◆ Your instructions
Please repeat, from the entries that follow, the lines from the one containing "### -param rpRangeProperties [in, optional]" through the one containing "### -param pOutGlyphProps [out]" exactly, adding nothing.

◆ Supplied entries
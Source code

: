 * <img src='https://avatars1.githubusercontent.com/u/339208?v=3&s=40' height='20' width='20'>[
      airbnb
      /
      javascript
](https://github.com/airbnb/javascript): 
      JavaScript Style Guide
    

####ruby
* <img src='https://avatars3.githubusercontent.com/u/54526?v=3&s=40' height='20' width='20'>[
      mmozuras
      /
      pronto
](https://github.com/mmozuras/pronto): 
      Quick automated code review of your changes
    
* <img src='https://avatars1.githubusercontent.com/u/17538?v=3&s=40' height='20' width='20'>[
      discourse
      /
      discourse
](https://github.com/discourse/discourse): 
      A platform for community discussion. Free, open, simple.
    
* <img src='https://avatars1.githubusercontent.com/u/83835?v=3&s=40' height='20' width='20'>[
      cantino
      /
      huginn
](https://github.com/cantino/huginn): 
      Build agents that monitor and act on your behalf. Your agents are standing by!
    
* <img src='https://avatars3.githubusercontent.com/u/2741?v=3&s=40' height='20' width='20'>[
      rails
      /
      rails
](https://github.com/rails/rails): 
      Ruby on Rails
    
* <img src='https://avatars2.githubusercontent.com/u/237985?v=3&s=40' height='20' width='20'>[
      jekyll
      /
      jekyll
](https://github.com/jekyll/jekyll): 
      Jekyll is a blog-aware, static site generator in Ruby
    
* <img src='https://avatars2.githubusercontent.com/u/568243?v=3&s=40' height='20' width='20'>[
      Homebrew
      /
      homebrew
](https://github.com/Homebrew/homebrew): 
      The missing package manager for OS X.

* * *

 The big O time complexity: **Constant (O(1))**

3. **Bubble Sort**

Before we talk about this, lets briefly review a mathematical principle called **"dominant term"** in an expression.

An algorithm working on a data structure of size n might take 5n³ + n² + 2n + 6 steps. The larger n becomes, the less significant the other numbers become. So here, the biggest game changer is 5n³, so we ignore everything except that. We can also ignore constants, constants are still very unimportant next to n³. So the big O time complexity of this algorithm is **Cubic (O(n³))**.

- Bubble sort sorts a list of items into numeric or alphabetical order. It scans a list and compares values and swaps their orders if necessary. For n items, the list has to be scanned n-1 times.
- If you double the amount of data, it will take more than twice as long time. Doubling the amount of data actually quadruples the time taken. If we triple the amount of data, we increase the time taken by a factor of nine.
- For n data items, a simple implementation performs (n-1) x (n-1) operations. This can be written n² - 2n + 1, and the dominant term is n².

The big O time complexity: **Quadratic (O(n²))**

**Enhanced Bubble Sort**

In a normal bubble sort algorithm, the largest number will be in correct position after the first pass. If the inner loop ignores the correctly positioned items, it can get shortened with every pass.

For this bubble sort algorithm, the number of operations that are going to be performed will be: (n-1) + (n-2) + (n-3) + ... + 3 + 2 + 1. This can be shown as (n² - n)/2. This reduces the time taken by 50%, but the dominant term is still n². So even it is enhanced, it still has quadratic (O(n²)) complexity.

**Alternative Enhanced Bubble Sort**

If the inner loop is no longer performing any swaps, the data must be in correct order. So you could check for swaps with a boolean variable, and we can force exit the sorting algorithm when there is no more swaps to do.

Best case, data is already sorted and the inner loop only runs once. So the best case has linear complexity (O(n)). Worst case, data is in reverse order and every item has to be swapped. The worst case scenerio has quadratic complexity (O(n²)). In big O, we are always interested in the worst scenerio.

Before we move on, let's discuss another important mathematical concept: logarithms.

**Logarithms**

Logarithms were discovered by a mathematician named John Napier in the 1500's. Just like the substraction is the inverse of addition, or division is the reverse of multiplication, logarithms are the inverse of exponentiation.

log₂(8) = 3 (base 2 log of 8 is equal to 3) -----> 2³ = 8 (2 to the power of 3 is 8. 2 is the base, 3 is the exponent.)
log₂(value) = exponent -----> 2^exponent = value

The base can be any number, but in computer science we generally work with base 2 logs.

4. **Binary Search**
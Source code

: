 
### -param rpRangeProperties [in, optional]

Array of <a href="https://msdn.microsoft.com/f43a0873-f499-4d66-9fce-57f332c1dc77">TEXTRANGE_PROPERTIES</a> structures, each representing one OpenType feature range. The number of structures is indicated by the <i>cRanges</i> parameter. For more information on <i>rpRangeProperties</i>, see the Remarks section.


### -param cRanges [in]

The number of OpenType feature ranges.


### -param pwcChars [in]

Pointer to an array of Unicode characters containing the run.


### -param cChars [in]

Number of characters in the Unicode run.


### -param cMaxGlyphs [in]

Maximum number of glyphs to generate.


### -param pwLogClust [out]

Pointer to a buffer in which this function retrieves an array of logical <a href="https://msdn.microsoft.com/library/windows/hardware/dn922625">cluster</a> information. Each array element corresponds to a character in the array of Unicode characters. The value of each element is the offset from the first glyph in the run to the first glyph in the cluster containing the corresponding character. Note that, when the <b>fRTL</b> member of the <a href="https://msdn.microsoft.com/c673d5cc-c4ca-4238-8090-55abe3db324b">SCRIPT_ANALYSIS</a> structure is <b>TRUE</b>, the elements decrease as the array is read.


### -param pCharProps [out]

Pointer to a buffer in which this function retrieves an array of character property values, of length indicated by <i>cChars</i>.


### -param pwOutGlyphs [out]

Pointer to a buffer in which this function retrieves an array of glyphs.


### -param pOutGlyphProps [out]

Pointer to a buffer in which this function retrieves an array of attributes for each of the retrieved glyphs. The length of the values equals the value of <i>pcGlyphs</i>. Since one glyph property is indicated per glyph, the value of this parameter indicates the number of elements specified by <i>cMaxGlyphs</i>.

...

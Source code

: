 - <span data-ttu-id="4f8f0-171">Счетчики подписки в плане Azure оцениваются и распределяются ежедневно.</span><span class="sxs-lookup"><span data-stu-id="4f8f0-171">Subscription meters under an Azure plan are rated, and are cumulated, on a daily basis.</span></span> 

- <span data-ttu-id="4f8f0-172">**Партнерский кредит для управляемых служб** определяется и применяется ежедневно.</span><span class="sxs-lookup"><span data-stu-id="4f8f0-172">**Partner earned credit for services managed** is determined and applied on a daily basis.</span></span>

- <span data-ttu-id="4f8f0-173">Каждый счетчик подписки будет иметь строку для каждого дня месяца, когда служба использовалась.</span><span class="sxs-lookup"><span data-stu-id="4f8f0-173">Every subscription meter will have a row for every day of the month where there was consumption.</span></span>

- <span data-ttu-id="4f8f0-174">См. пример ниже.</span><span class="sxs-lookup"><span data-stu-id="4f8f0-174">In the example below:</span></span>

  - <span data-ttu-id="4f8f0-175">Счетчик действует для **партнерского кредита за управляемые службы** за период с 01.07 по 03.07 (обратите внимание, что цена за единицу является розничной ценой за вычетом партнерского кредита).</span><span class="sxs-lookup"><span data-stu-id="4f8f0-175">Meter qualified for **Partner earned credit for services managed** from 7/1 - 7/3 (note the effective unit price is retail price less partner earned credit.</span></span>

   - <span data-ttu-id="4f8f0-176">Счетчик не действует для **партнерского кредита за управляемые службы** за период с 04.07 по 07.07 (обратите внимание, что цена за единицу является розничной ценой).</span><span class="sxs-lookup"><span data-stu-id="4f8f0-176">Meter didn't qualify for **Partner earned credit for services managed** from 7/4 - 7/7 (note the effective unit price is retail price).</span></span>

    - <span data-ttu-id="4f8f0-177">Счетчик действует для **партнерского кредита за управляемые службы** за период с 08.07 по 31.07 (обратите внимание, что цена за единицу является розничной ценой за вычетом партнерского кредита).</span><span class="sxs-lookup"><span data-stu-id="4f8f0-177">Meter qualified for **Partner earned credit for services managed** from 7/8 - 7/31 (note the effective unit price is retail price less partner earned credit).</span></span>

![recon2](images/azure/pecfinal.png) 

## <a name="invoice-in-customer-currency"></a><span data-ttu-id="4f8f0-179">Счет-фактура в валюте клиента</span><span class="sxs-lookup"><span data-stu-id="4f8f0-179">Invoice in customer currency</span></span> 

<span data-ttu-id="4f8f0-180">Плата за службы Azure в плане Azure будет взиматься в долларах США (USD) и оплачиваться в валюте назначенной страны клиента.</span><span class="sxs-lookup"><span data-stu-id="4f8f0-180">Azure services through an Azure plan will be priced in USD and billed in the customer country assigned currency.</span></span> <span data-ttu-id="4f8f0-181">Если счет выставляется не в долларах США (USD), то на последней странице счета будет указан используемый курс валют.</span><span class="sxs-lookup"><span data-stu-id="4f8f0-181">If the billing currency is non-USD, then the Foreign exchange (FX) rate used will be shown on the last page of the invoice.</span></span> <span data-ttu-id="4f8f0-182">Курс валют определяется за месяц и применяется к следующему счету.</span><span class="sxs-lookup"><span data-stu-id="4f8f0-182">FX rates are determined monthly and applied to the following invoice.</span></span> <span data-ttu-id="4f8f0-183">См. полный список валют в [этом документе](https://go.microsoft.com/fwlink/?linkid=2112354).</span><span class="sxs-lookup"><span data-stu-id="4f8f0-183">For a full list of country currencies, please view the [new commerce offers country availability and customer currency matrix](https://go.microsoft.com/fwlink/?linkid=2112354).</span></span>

◆ Response to this exercise
### -param rpRangeProperties [in, optional]

Array of <a href="https://msdn.microsoft.com/f43a0873-f499-4d66-9fce-57f332c1dc77">TEXTRANGE_PROPERTIES</a> structures, each representing one OpenType feature range. The number of structures is indicated by the <i>cRanges</i> parameter. For more information on <i>rpRangeProperties</i>, see the Remarks section.


### -param cRanges [in]

The number of OpenType feature ranges.


### -param pwcChars [in]

Pointer to an array of Unicode characters containing the run.


### -param cChars [in]

Number of characters in the Unicode run.


### -param cMaxGlyphs [in]

Maximum number of glyphs to generate.


### -param pwLogClust [out]

Pointer to a buffer in which this function retrieves an array of logical <a href="https://msdn.microsoft.com/library/windows/hardware/dn922625">cluster</a> information. Each array element corresponds to a character in the array of Unicode characters. The value of each element is the offset from the first glyph in the run to the first glyph in the cluster containing the corresponding character. Note that, when the <b>fRTL</b> member of the <a href="https://msdn.microsoft.com/c673d5cc-c4ca-4238-8090-55abe3db324b">SCRIPT_ANALYSIS</a> structure is <b>TRUE</b>, the elements decrease as the array is read.


### -param pCharProps [out]

Pointer to a buffer in which this function retrieves an array of character property values, of length indicated by <i>cChars</i>.


### -param pwOutGlyphs [out]

Pointer to a buffer in which this function retrieves an array of glyphs.


### -param pOutGlyphProps [out]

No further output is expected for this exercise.